→ Work to complete
Copy every line from the one containing "### 可视化和肯定语的协同作用" through the last line of the records below, both included, and nothing else.
+++ The data +++
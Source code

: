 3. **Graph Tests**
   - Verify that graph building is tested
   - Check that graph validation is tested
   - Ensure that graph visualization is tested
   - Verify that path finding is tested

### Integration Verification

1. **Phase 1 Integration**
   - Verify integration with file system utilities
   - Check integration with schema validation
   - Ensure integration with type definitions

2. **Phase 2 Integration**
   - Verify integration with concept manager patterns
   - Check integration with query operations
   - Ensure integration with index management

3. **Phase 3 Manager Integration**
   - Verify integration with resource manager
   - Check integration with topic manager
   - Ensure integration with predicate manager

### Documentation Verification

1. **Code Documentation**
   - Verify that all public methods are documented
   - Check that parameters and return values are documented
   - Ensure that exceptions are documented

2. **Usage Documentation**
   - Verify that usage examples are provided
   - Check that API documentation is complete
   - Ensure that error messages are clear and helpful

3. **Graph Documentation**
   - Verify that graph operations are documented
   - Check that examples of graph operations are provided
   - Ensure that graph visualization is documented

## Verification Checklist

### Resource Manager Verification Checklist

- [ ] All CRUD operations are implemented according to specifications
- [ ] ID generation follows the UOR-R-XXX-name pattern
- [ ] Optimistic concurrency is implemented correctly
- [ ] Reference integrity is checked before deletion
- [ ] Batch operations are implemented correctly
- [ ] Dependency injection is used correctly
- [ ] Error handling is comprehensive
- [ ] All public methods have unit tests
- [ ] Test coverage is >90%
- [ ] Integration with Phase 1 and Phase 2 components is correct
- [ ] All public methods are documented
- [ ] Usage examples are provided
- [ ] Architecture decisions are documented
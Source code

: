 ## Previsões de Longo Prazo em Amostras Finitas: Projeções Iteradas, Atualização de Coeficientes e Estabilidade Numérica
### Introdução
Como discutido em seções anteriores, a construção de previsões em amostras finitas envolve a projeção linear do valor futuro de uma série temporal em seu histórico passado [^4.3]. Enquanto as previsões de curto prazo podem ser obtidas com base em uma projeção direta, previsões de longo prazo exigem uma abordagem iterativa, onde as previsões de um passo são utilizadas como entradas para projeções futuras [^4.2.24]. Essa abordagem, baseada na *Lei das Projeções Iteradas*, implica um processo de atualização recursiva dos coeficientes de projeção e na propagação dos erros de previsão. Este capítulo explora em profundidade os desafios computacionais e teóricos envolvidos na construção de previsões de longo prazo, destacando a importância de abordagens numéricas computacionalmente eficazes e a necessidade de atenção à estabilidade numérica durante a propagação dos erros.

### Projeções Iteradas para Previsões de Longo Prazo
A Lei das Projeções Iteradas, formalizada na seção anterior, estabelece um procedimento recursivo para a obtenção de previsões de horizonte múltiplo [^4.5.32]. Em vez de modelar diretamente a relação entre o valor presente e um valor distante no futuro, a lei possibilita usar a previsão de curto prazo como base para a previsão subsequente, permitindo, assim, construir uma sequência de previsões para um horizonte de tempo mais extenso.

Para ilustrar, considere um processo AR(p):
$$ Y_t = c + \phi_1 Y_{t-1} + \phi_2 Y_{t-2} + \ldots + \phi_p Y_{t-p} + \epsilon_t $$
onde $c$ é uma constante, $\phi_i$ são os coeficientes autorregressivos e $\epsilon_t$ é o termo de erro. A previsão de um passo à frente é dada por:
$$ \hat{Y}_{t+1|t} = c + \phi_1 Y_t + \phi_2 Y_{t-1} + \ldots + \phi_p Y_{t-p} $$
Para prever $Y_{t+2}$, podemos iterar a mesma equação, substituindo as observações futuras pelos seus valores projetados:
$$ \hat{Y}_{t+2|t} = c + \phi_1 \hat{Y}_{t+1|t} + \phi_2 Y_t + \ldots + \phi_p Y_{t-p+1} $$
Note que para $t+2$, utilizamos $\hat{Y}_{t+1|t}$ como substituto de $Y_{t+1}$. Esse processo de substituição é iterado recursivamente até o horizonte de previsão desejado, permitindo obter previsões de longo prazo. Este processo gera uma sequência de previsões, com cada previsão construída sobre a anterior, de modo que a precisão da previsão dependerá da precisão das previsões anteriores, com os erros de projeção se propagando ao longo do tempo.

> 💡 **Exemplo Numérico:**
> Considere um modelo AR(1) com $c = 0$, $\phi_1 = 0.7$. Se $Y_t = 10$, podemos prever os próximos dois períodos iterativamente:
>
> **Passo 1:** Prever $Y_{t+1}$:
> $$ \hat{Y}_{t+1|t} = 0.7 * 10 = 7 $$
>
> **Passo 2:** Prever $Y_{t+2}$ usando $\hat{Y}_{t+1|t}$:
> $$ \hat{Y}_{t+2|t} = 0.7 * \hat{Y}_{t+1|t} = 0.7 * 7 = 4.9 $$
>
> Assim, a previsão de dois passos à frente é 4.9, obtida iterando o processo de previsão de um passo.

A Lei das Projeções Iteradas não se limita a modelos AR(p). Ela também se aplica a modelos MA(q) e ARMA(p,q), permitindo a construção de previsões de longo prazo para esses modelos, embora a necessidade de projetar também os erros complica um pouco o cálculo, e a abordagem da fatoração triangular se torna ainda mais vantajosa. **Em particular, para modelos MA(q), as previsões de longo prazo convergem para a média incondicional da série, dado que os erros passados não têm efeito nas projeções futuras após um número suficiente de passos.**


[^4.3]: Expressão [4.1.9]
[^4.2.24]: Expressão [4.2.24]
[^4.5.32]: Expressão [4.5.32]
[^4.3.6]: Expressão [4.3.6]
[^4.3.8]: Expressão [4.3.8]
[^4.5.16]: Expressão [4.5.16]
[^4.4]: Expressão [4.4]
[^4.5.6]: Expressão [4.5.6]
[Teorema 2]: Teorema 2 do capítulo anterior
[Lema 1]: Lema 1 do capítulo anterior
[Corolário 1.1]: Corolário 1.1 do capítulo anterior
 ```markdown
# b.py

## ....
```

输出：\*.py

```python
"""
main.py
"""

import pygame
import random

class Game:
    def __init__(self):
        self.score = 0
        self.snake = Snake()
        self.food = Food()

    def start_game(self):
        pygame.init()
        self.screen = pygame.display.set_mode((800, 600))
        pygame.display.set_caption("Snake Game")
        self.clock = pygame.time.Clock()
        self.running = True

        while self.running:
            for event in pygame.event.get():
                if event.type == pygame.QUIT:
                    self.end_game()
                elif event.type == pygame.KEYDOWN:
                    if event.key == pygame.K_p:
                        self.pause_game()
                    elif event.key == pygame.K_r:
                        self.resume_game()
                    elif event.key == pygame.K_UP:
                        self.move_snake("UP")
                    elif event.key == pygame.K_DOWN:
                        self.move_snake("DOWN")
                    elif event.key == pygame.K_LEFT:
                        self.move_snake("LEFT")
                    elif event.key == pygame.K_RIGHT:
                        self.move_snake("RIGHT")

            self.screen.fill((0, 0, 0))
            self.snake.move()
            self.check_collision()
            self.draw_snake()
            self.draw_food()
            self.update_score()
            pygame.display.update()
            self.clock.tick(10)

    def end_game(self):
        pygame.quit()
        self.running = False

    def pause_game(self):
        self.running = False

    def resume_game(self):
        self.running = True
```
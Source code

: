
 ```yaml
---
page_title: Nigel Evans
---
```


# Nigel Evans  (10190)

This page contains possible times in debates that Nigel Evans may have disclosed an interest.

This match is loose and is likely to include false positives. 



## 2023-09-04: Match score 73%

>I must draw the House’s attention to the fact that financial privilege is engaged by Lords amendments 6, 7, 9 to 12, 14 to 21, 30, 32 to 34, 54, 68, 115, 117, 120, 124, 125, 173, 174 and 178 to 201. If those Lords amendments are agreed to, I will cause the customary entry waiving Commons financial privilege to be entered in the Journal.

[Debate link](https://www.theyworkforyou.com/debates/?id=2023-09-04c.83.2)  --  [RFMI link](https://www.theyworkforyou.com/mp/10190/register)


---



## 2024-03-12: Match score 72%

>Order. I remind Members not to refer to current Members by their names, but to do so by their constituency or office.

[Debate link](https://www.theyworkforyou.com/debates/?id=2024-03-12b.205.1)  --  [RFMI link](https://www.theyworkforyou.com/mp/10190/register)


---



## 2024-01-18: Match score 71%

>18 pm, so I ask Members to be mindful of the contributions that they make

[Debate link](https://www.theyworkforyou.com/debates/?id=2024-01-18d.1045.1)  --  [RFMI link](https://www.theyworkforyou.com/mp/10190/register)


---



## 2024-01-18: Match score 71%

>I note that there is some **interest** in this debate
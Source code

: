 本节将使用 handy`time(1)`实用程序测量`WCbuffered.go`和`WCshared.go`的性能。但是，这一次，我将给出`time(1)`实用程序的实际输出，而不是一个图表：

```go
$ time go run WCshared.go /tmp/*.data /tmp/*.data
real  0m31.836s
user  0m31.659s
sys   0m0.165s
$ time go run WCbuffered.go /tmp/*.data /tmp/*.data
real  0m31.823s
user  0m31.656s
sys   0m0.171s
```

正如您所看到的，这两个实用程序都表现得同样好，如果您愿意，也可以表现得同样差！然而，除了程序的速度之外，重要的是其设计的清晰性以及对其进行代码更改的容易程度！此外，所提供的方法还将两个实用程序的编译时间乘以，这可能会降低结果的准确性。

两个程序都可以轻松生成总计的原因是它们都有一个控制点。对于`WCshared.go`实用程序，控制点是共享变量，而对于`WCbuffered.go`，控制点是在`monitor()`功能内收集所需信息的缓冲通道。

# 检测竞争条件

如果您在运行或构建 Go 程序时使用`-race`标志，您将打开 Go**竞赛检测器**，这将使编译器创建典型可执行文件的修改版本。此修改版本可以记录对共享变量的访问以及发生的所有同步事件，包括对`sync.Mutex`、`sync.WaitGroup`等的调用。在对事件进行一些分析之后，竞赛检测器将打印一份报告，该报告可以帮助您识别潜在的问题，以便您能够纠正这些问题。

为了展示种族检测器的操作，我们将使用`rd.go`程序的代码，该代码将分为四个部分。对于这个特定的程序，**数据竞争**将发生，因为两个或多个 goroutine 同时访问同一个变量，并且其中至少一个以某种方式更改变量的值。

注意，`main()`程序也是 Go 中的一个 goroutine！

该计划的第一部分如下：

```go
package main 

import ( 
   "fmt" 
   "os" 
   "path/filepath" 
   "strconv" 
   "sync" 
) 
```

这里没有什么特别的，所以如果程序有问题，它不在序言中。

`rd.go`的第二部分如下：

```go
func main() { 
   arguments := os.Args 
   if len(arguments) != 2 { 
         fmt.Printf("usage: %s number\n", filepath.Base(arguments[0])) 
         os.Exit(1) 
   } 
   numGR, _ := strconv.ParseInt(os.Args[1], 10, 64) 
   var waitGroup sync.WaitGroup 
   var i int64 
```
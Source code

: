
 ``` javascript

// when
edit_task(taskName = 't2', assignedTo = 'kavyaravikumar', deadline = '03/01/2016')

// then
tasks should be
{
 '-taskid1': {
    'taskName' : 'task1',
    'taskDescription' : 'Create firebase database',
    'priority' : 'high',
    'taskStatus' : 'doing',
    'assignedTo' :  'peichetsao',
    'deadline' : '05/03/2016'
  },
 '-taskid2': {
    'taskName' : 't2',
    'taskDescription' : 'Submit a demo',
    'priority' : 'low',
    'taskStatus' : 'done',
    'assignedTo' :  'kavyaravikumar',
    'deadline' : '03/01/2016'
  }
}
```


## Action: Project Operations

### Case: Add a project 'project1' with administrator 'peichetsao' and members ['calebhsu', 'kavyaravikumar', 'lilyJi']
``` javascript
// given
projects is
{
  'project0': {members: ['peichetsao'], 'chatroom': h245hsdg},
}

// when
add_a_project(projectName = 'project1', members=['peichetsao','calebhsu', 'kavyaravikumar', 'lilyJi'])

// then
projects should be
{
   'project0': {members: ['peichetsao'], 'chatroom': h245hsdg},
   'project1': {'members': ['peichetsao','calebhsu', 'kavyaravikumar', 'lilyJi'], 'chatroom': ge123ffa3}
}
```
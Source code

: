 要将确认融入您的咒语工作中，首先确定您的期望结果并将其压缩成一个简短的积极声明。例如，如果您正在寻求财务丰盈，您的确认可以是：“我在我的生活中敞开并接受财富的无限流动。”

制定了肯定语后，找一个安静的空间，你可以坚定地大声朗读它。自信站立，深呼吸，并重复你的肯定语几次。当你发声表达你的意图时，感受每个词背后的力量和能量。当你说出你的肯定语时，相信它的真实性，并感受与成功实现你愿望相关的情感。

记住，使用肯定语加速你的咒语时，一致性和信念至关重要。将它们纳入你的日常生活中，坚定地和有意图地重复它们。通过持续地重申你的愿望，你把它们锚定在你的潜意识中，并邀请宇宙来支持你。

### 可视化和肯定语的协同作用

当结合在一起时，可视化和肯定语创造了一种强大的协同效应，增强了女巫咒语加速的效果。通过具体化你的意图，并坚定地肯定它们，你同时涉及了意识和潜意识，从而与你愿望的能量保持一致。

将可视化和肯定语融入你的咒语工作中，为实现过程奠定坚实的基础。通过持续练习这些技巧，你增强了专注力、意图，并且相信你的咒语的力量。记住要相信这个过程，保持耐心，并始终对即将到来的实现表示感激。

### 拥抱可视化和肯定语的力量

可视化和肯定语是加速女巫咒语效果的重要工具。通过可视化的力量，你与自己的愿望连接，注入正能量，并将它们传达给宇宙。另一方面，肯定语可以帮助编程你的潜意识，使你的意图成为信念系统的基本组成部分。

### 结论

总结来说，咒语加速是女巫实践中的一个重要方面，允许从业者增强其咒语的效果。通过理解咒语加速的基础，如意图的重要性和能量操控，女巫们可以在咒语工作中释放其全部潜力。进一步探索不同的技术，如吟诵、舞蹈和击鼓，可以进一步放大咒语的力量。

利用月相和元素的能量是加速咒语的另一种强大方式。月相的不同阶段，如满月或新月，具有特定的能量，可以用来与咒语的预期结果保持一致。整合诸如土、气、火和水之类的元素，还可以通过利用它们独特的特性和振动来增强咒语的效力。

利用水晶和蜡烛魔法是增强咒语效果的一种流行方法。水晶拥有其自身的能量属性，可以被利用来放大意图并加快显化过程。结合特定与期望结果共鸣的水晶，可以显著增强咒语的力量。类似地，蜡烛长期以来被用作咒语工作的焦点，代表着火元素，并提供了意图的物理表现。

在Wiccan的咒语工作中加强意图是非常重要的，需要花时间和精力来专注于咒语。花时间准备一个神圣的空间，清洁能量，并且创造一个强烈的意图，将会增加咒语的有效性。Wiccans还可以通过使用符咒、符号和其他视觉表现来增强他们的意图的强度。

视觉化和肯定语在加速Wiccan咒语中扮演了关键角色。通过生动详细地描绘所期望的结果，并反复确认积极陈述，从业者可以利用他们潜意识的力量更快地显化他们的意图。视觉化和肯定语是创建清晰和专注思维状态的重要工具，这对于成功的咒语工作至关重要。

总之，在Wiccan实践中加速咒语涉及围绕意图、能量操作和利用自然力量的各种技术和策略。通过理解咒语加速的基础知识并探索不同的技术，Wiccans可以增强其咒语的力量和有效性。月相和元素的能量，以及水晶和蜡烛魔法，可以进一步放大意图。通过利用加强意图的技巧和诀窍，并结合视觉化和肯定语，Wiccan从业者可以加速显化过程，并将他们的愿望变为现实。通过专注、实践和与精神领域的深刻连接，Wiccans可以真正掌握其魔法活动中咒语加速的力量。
+++
→ Answer space
### 可视化和肯定语的协同作用

当结合在一起时，可视化和肯定语创造了一种强大的协同效应，增强了女巫咒语加速的效果。通过具体化你的意图，并坚定地肯定它们，你同时涉及了意识和潜意识，从而与你愿望的能量保持一致。

将可视化和肯定语融入你的咒语工作中，为实现过程奠定坚实的基础。通过持续练习这些技巧，你增强了专注力、意图，并且相信你的咒语的力量。记住要相信这个过程，保持耐心，并始终对即将到来的实现表示感激。

### 拥抱可视化和肯定语的力量

可视化和肯定语是加速女巫咒语效果的重要工具。通过可视化的力量，你与自己的愿望连接，注入正能量，并将它们传达给宇宙。另一方面，肯定语可以帮助编程你的潜意识，使你的意图成为信念系统的基本组成部分。

### 结论

总结来说，咒语加速是女巫实践中的一个重要方面，允许从业者增强其咒语的效果。通过理解咒语加速的基础，如意图的重要性和能量操控，女巫们可以在咒语工作中释放其全部潜力。进一步探索不同的技术，如吟诵、舞蹈和击鼓，可以进一步放大咒语的力量。

利用月相和元素的能量是加速咒语的另一种强大方式。月相的不同阶段，如满月或新月，具有特定的能量，可以用来与咒语的预期结果保持一致。整合诸如土、气、火和水之类的元素，还可以通过利用它们独特的特性和振动来增强咒语的效力。

利用水晶和蜡烛魔法是增强咒语效果的一种流行方法。水晶拥有其自身的能量属性，可以被利用来放大意图并加快显化过程。结合特定与期望结果共鸣的水晶，可以显著增强咒语的力量。类似地，蜡烛长期以来被用作咒语工作的焦点，代表着火元素，并提供了意图的物理表现。

在Wiccan的咒语工作中加强意图是非常重要的，需要花时间和精力来专注于咒语。花时间准备一个神圣的空间，清洁能量，并且创造一个强烈的意图，将会增加咒语的有效性。Wiccans还可以通过使用符咒、符号和其他视觉表现来增强他们的意图的强度。

视觉化和肯定语在加速Wiccan咒语中扮演了关键角色。通过生动详细地描绘所期望的结果，并反复确认积极陈述，从业者可以利用他们潜意识的力量更快地显化他们的意图。视觉化和肯定语是创建清晰和专注思维状态的重要工具，这对于成功的咒语工作至关重要。

总之，在Wiccan实践中加速咒语涉及围绕意图、能量操作和利用自然力量的各种技术和策略。通过理解咒语加速的基础知识并探索不同的技术，Wiccans可以增强其咒语的力量和有效性。月相和元素的能量，以及水晶和蜡烛魔法，可以进一步放大意图。通过利用加强意图的技巧和诀窍，并结合视觉化和肯定语，Wiccan从业者可以加速显化过程，并将他们的愿望变为现实。通过专注、实践和与精神领域的深刻连接，Wiccans可以真正掌握其魔法活动中咒语加速的力量。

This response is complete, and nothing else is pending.